Suffering an injury due to a medical error is a very traumatic event. For most people, feelings of anger, frustration and confusion are common. The consequences of a medical error can be both physically and emotionally devastating. For many people, they are left with unanswered questions and want to ensure that others do not suffer the same fate.
In many cases, victims of a medical error ultimately think about pursuing a lawsuit against the doctor or health care provider involved. However, there are many important factors that go into whether suing a medical provider for a personal injury claim is the best choice to address issues of anger and accountability. Health care providers are defended by protective associations which are different than regular insurance companies. For that reason, the decision to sue a health care provider should not be taken lightly.
Doctors in Canada are defended by the Canadian Medical Protective Association. The Association is not an insurance company. It is a fund created by doctors that has been paid into by doctors for upwards of 100 years. The purpose of the Association and the fund is to protect doctors from lawsuits and to only pay if a Judge orders them to or if there is no reasonable prospect of defending the medical action. For that reason, it is important that when looking at suing a physician, proper factors are taken into account. Unlike traditional insurance companies, health care providers will not settle a claim for nuisance value, concerns over public exposure or other factors, short of losing a trial.

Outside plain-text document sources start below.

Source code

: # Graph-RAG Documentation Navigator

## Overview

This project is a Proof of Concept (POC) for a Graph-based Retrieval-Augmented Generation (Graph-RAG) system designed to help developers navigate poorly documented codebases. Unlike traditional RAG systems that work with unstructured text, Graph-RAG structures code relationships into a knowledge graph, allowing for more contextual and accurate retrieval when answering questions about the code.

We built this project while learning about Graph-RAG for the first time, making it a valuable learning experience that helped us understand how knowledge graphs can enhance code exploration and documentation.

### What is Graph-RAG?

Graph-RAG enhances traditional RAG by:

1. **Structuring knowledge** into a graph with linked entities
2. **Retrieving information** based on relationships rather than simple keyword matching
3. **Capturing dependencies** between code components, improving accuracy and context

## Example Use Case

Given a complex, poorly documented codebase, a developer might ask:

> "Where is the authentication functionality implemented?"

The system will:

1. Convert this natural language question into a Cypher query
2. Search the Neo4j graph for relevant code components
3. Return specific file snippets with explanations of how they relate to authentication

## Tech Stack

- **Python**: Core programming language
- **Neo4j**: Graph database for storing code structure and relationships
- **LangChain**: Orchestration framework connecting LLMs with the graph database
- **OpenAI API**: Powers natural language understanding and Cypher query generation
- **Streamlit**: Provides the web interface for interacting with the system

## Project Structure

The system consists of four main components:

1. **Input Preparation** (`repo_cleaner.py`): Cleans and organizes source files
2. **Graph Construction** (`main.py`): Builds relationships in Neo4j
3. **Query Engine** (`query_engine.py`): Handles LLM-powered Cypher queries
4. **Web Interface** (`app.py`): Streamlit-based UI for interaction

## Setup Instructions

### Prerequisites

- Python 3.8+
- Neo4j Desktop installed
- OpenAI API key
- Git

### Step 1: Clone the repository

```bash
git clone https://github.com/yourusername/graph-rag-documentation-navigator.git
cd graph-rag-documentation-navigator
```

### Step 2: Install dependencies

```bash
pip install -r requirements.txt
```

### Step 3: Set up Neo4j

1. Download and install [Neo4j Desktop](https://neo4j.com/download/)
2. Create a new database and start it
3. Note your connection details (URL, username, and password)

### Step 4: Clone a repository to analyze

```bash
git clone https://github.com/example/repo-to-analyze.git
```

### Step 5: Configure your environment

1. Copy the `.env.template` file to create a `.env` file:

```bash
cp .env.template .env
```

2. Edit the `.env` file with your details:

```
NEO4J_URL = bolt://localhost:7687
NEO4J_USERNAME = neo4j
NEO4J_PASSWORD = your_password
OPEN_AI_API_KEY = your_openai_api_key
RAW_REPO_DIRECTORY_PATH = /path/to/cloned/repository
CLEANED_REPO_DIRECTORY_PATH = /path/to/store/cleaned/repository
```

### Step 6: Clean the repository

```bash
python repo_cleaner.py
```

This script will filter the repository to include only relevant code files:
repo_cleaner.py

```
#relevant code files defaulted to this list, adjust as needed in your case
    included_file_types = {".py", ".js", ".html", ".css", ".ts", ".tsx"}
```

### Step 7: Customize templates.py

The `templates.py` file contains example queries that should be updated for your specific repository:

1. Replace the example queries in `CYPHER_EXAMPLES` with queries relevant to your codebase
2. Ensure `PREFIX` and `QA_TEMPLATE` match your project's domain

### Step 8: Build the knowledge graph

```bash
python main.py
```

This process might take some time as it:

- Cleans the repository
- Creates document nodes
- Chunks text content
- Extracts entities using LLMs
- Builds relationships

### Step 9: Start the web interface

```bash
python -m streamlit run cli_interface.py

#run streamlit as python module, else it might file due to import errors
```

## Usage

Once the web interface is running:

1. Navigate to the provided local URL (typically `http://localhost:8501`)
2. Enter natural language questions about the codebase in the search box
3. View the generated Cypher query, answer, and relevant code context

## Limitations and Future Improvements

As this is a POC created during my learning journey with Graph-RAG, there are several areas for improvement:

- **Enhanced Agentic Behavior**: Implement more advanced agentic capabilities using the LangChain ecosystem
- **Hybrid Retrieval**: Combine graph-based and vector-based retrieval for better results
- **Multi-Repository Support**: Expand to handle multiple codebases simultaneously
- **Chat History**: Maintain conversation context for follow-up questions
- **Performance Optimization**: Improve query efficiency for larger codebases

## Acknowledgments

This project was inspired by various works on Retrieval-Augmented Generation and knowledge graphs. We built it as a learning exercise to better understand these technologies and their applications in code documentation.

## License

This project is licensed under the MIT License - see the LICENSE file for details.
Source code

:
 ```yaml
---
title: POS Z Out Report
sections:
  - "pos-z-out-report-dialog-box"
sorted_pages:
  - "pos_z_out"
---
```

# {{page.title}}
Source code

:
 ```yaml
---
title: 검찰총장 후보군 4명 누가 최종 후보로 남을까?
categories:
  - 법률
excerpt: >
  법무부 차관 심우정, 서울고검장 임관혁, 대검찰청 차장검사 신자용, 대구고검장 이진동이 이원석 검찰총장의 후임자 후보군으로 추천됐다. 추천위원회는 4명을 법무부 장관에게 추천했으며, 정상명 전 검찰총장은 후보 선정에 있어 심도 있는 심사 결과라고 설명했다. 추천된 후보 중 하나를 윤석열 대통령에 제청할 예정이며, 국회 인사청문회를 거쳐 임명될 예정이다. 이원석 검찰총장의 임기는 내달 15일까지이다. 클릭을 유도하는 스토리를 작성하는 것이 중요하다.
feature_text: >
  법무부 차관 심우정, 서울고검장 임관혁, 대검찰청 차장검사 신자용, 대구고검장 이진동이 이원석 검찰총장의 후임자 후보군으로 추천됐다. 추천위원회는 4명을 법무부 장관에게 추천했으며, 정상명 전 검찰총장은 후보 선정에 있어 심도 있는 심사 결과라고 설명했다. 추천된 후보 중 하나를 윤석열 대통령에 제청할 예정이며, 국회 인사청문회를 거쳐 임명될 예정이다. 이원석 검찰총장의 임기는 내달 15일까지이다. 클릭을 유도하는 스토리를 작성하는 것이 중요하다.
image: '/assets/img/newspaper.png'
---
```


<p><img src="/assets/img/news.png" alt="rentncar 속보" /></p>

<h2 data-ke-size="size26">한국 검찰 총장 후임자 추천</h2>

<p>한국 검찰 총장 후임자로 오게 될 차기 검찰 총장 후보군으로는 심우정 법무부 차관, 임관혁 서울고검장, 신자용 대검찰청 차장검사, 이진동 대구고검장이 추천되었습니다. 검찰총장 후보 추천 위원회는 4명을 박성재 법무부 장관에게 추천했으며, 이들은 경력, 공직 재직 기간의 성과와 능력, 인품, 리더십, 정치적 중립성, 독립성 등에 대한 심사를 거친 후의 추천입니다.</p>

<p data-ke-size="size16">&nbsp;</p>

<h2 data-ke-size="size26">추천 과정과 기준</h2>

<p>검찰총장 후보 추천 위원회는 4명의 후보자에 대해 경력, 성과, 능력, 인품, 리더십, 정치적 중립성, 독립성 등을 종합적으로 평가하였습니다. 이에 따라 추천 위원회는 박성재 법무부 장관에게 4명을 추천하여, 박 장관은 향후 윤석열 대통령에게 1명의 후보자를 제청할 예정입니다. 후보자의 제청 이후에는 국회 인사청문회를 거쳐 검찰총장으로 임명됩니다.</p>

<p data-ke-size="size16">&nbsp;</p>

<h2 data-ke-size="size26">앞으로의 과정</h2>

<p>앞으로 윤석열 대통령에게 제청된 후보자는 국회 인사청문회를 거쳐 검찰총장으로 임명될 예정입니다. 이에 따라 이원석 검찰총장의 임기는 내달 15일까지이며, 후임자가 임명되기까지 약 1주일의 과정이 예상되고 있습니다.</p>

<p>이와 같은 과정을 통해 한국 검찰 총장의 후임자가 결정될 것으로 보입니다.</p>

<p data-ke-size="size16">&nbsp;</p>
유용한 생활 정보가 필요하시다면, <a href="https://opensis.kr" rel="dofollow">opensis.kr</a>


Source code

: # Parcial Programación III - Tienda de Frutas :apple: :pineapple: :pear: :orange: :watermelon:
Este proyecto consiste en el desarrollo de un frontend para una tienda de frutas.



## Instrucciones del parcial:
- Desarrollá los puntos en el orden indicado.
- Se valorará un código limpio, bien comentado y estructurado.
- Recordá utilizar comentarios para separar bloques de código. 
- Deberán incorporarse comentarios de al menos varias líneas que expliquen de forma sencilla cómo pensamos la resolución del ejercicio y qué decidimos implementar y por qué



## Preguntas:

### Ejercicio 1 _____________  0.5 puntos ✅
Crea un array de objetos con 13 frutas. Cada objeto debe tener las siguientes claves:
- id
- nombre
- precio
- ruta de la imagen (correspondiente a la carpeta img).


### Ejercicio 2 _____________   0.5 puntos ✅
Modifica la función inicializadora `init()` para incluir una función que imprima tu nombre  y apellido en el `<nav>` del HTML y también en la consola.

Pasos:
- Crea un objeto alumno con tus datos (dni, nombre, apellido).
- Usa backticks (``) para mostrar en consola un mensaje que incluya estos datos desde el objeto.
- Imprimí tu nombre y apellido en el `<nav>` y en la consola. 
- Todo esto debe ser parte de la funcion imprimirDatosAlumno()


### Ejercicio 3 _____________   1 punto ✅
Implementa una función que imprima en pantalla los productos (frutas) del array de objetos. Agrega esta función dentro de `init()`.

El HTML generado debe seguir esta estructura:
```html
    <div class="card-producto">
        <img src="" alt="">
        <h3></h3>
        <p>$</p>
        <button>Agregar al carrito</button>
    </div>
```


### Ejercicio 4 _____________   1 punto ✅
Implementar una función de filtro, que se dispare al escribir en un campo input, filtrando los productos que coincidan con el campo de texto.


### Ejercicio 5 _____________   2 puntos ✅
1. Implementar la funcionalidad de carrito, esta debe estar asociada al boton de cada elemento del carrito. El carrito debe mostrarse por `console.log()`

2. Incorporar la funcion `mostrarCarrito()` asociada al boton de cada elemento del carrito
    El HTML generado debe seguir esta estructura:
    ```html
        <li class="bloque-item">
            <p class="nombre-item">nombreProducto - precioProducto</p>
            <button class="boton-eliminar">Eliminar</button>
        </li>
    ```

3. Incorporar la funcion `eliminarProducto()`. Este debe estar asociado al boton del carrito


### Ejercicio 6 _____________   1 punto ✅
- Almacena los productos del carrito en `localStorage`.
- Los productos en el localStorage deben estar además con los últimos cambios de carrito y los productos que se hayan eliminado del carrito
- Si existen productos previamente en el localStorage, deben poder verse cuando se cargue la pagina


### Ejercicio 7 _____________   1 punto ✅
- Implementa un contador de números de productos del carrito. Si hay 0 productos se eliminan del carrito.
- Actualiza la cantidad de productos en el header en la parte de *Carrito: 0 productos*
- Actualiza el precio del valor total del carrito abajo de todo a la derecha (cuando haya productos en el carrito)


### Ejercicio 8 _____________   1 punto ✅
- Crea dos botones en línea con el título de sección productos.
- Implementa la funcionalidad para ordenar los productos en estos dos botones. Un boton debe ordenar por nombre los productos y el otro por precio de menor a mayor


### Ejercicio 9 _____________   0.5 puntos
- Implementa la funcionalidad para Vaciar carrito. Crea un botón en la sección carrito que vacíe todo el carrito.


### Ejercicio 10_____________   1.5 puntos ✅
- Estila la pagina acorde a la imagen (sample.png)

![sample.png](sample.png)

The primary factors to consider when suing a doctor or health care provider for personal injury include whether or not you have a claim and what the value of your claim may ultimately be. Again, a lawsuit may not be the best choice, depending on these factors.
The first consideration is whether or not you or your loved one has a valid and provable claim against a health care provider. To establish a claim against a doctor or health care provider, you must prove that they breached an acceptable standard of care and that that breach caused the injury complained of.
It is important that whoever is acting on your behalf spends the appropriate time and effort reviewing your situation to determine that a breach of the standard of care can be established and that the breach of the standard was the actual cause of the injury or outcome complained of. In some cases, the medical error may be obvious but the effect the error had on the overall outcome may not be as clear. An example is often found in the area of missed diagnosis where physicians are slow to diagnose and treat cancer. Unfortunately, because of the lethal nature of cancer, some errors may not ultimately affect the outcome. Unlike the United States, Canada does not have the loss of chance doctrine and simply being deprived of the opportunity to treat does not provide a means for compensation.
Another very important factor to consider is whether or not the injuries suffered has caused damage that warrants significant compensation. Undertaking to sue a health care provider is a significant task that can take years and may cause additional emotional stress. Further, in Canada if you pursue someone for a legal claim and are unsuccessful, they have the potential to come after you for legal costs, creating financial risk for the claimant. This can add a further insult to the already suffered injury. Accordingly, a careful review of your injury and the damages that you are entitled to is a key factor in deciding whether to pursue a claim or not. For most people, unless the money is significant enough to have a material impact on your life or is needed for essential treatment or income replacement, a lawsuit may not be the best option. There are other options to hold physicians and health care providers accountable, including reports to the various governing bodies and complaints within the hospital system.
Again, careful consideration of the potential damages for injury is a very important factor to consider.